Showing posts with label exchange. Show all posts
Showing posts with label exchange. Show all posts

Tuesday, August 11, 2009

Party of One or a Multiple Choice Memory Game

I started blogging to give myself a reason to write. Right. It turns out having an online presence, such as it is, is more a hindrance than a motivator. To date, I think my friend Linda in Texas is my only follower. Not that I'd know what to do with actual Followers. There is most definitely a creep factor built into that. But still...
Now that I have a blog (that still sounds so pretentious), I find I have nothing to say. But since I have a fan base now, I owe it to them, uh her, at least to make an effort. And lucky for me I have a communications degree so I can apply the number one rule of effective communication: Know your audience.
So Linda, since you're out there, here is a little trip down memory lane. This particular lane is most certainly cobblestone and covered in the spit of old fishermen.
Oh, and one disclaimer: There are great gaping holes in my memory due to age, four years of college at Chico State, and losing a third of my brain cells with the placenta during two childbirths. So, this may become sort of a game of multiple choice. Also coming into play here is the fact that I was absorbing the following experience while living in a country whose language I did not speak. Let's see how well my memory holds up and if you recollect these events the way I do...
It is September 1980. We are 18 years old. We are simultaneously giddy and courageous, but somewhat unaware of this. We are both exchange students in Portugal with a reputable organization that promotes world peace by sending naive American kids to other parts of the globe so they'll personally know someone from a foreign land, thus preventing all wars. (I am selected as an alternate from my high school. At the last minute, I get a placement in Lisbon, Portugal, much to my 43-year-old mother's horror.)
We meet at "language orientation," which will essentially be four days of repeating simple Portuguese phrases, such as Onde esta o quarto do bano? To get there, we must first drag a year's worth of our belongings for muitos kilometers from the train station, uphill, through a lush, scenic road to our destination. Orientation is held in a gorgeous, dilapidated old building in Sintra that:
(a) was once a vacation home for visiting royalty, or
(b) was a former sanatorium for lepers.
During this orientation we participate in a talent show in which I attempt to sing a comical rendition of Indian Love Song -- though what was supposed to be funny escapes me -- and you:
(a) do a skit with Belinda from Australia and Ralph from St. Louis, or
(b) yodel.
On our first night there, amidst the ancient tiles and creeping vines covering the castle/sanatorium, the sensitive program director informs me: "you were obviously unloved as a child." This she discerns from the way I wrap my arms around the flimsy pillow they have assigned me. I am lying in a cot preparing for my first night's sleep in a room full of strangers in a country where I know no one else and this is my warm welcome. Her name is Bela, which means beautiful. She is not. Therefore she is a bitch.
Late that night, unable to sleep, you and I sneak into the kitchen and scarf down the leftover bread from dinner. We mix up some powdered cocoa mix with water to dip the crusty bread rolls in. Portuguese bread is divine, no matter what region you are in. It is also a staple delivered warm daily to your back door by the baker and has addictive properties that will lead to the 10-lb weight gain we each experience during our year abroad. Come to think of it, I could write an entire blog just on Portuguese bread, so we're getting somewhere.
Anyway, alone in the cabbage-scented kitchen we dissolve in a fit of giggles and:
(a) get busted and sent back to bed, marked as the trouble makers of the group, or
(b) get away with it but still somehow get a bad reputation.

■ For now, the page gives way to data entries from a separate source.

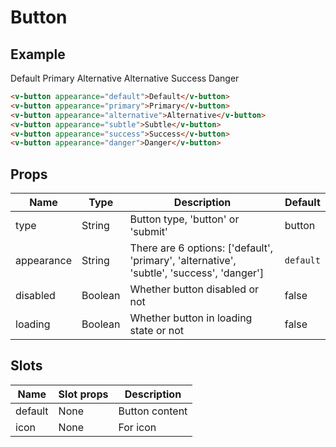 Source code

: # Button

## Example

<div class="p-3 border rounded-2 my-3">
  <v-button appearance="default">Default</v-button>
  <v-button appearance="primary">Primary</v-button>
  <v-button appearance="alternative">Alternative</v-button>
  <v-button appearance="subtle">Alternative</v-button>
  <v-button appearance="success">Success</v-button>
  <v-button appearance="danger">Danger</v-button>
</div>

``` html
<v-button appearance="default">Default</v-button>
<v-button appearance="primary">Primary</v-button>
<v-button appearance="alternative">Alternative</v-button>
<v-button appearance="subtle">Subtle</v-button>
<v-button appearance="success">Success</v-button>
<v-button appearance="danger">Danger</v-button>
```

## Props
Name       | Type     | Description | Default
---------- | -------- | ----------- | -----
type       | String   | Button type, 'button' or 'submit' | button
appearance | String   | There are 6 options: ['default', 'primary', 'alternative', 'subtle', 'success', 'danger'] | <code>default</code>
disabled   | Boolean  | Whether button disabled or not | false
loading   | Boolean  | Whether button in loading state or not | false

## Slots
Name     | Slot props       | Description
-------- | -----------      | -----
default  | None             | Button content
icon     | None             | For icon
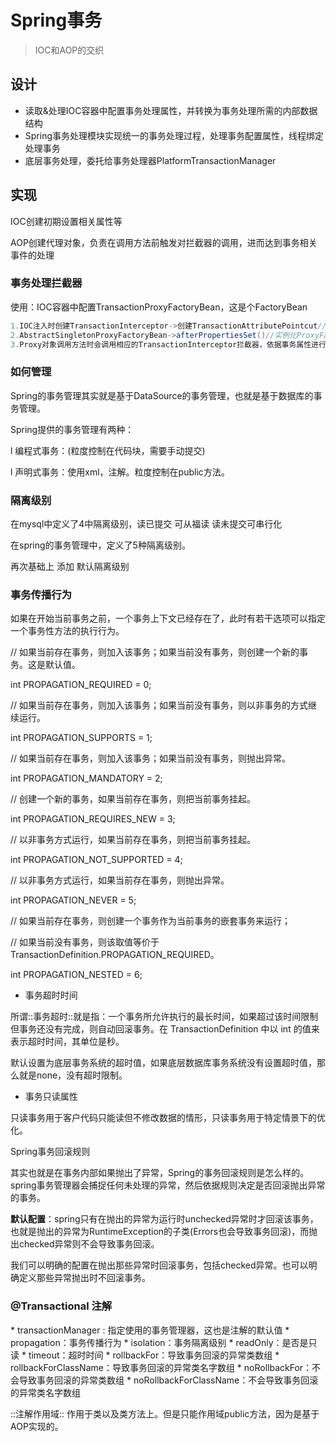 # Spring事务

> IOC和AOP的交织

## 设计

- 读取&处理IOC容器中配置事务处理属性，并转换为事务处理所需的内部数据结构
- Spring事务处理模块实现统一的事务处理过程，处理事务配置属性，线程绑定处理事务
- 底层事务处理，委托给事务处理器PlatformTransactionManager

## 实现

IOC创建初期设置相关属性等

AOP创建代理对象，负责在调用方法前触发对拦截器的调用，进而达到事务相关事件的处理

### 事务处理拦截器

使用：IOC容器中配置TransactionProxyFactoryBean，这是个FactoryBean

```java
1.IOC注入时创建TransactionInterceptor->创建TransactionAttributePointcut//为读取TransactionAttribute做准备
2.AbstractSingletonProxyFactoryBean->afterPropertiesSet()//实例化ProxyFactory，同时设置通知，目标对象，返回代理对象
3.Proxy对象调用方法时会调用相应的TransactionInterceptor拦截器，依据事务属性进行配置，从而为事务做好准备
```

### 如何管理

Spring的事务管理其实就是基于DataSource的事务管理，也就是基于数据库的事务管理。

Spring提供的事务管理有两种：

l   编程式事务：(粒度控制在代码块，需要手动提交)

l   声明式事务：使用xml，注解。粒度控制在public方法。

### 隔离级别

在mysql中定义了4中隔离级别，读已提交 可从福读 读未提交可串行化

在spring的事务管理中，定义了5种隔离级别。

再次基础上 添加 默认隔离级别

### 事务传播行为

如果在开始当前事务之前，一个事务上下文已经存在了，此时有若干选项可以指定一个事务性方法的执行行为。

// 如果当前存在事务，则加入该事务；如果当前没有事务，则创建一个新的事务。这是默认值。

int PROPAGATION_REQUIRED = 0;

// 如果当前存在事务，则加入该事务；如果当前没有事务，则以非事务的方式继续运行。

int PROPAGATION_SUPPORTS = 1;

// 如果当前存在事务，则加入该事务；如果当前没有事务，则抛出异常。

int PROPAGATION_MANDATORY = 2;

// 创建一个新的事务，如果当前存在事务，则把当前事务挂起。

int PROPAGATION_REQUIRES_NEW = 3;

// 以非事务方式运行，如果当前存在事务，则把当前事务挂起。

int PROPAGATION_NOT_SUPPORTED = 4;

// 以非事务方式运行，如果当前存在事务，则抛出异常。

int PROPAGATION_NEVER = 5;

// 如果当前存在事务，则创建一个事务作为当前事务的嵌套事务来运行；

// 如果当前没有事务，则该取值等价于TransactionDefinition.PROPAGATION_REQUIRED。

int PROPAGATION_NESTED = 6;

- 事务超时时间

所谓::事务超时::就是指：一个事务所允许执行的最长时间，如果超过该时间限制但事务还没有完成，则自动回滚事务。在 TransactionDefinition 中以 int 的值来表示超时时间，其单位是秒。

默认设置为底层事务系统的超时值，如果底层数据库事务系统没有设置超时值，那么就是none，没有超时限制。

- 事务只读属性

只读事务用于客户代码只能读但不修改数据的情形，只读事务用于特定情景下的优化。

Spring事务回滚规则

其实也就是在事务内部如果抛出了异常，Spring的事务回滚规则是怎么样的。spring事务管理器会捕捉任何未处理的异常，然后依据规则决定是否回滚抛出异常的事务。

**默认配置**：spring只有在抛出的异常为运行时unchecked异常时才回滚该事务，也就是抛出的异常为RuntimeException的子类(Errors也会导致事务回滚)，而抛出checked异常则不会导致事务回滚。

我们可以明确的配置在抛出那些异常时回滚事务，包括checked异常。也可以明确定义那些异常抛出时不回滚事务。

### @Transactional 注解

 \* transactionManager : 指定使用的事务管理器，这也是注解的默认值 
 \* propagation：事务传播行为 
 \* isolation：事务隔离级别 
 \* readOnly：是否是只读 
 \* timeout：超时时间 
 \* rollbackFor：导致事务回滚的异常类数组 
 \* rollbackForClassName：导致事务回滚的异常类名字数组 
 \* noRollbackFor：不会导致事务回滚的异常类数组 
 \* noRollbackForClassName：不会导致事务回滚的异常类名字数组

::注解作用域:: 
 作用于类以及类方法上。但是只能作用域public方法，因为是基于AOP实现的。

Either way, the bond of friendship is sealed. Very little language is learned at orientation.
Subsequently, you are sent halfway back across the Atlantic, to the Acores Islands, and I move into a small three-bedroom apartment in the capitol city down the street from the bullfight ring. I am living with a family of seven, including four young children, a cranky grandma and a yappy dog called Lulu. You and I correspond through an ancient form of communication known as letter writing. Your letters and the presence of Ralph in Lis-bo-a become my lifeline. Ralph is all-American handsome, sarcastic, smart and argumentative. A perfect companion for me.
There are about 16 foreign exchange students in Portugal that year -- a handful from the United States. We all meet up several times during the year when we are gathered for:
(a) educational travel opportunities to various regions throughout the country, or
(b) three-day drinking binges.

(There is no drinking age in Portugal. We are 18 years old. Bela is our on-site support person -- that's an easy one).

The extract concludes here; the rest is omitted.